RFR(S): 8223444: Improve CodeHeap Free Space Management

Vladimir Kozlov vladimir.kozlov at oracle.com
Thu May 16 23:17:38 UTC 2019


On 5/16/19 3:16 PM, Schmidt, Lutz wrote:
> Hi Vladimir,
> 
> I have implemented that "added safety feature". What it does:
>   - During reserve() and expand_by(), all newly committed heap memory is initialized with badCodeHeapNewVal.
>   - Whenever a FreeBlock is added to the free block list, it's memory (except for the header part) is initialized with badCodeHeapNewVal.
>   - During verify(), it is checked that all heap memory in free blocks is initialized as expected.
> 
> Please find the diff from webrev.01 to webrev.02 attached as text file.
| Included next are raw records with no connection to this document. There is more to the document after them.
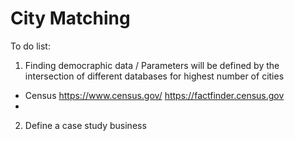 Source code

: City Matching
================

To do list:
1. Finding democraphic data / Parameters will be defined by the intersection of different databases for highest number of cities  
* Census <https://www.census.gov/> <https://factfinder.census.gov>
* 
2. Define a case study business
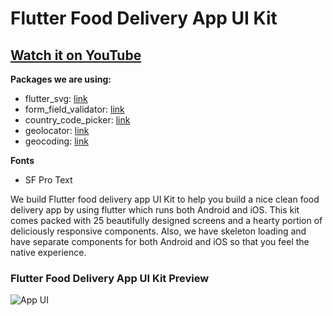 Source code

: # Flutter Food Delivery App UI Kit

## [Watch it on YouTube](https://youtu.be/xLFO6XBiZVw)

**Packages we are using:**

- flutter_svg: [link](https://pub.dev/packages/flutter_svg)
- form_field_validator: [link](https://pub.dev/packages/form_field_validator)
- country_code_picker: [link](https://pub.dev/packages/country_code_picker)
- geolocator: [link](https://pub.dev/packages/geolocator)
- geocoding: [link](https://pub.dev/packages/geocoding)

**Fonts**

- SF Pro Text

We build Flutter food delivery app UI Kit to help you build a nice clean food delivery app by using flutter which runs both Android and iOS. This kit comes packed with 25 beautifully designed screens and a hearty portion of deliciously responsive components. Also, we have skeleton loading and have separate components for both Android and iOS so that you feel the native experience.

### Flutter Food Delivery App UI Kit Preview

<!-- ![Preview](/gif.gif) -->

![App UI](/ui.png)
The latest full webrev, based on current jdk/jdk, is here:
> https://cr.openjdk.java.net/~lucy/webrevs/8223444.02/

Good. I will run testing on it.

> 
> There is a dubious assert in nmethod.cpp:338 (PcDescCache::reset_to()). It implicitly relies on a new HeapBlock to be initialized with a bit pattern forming a negative value when accessed as int. It cost me quite some time to find that out. And it's bad code, in my opinion. I would suggest to just delete that assert.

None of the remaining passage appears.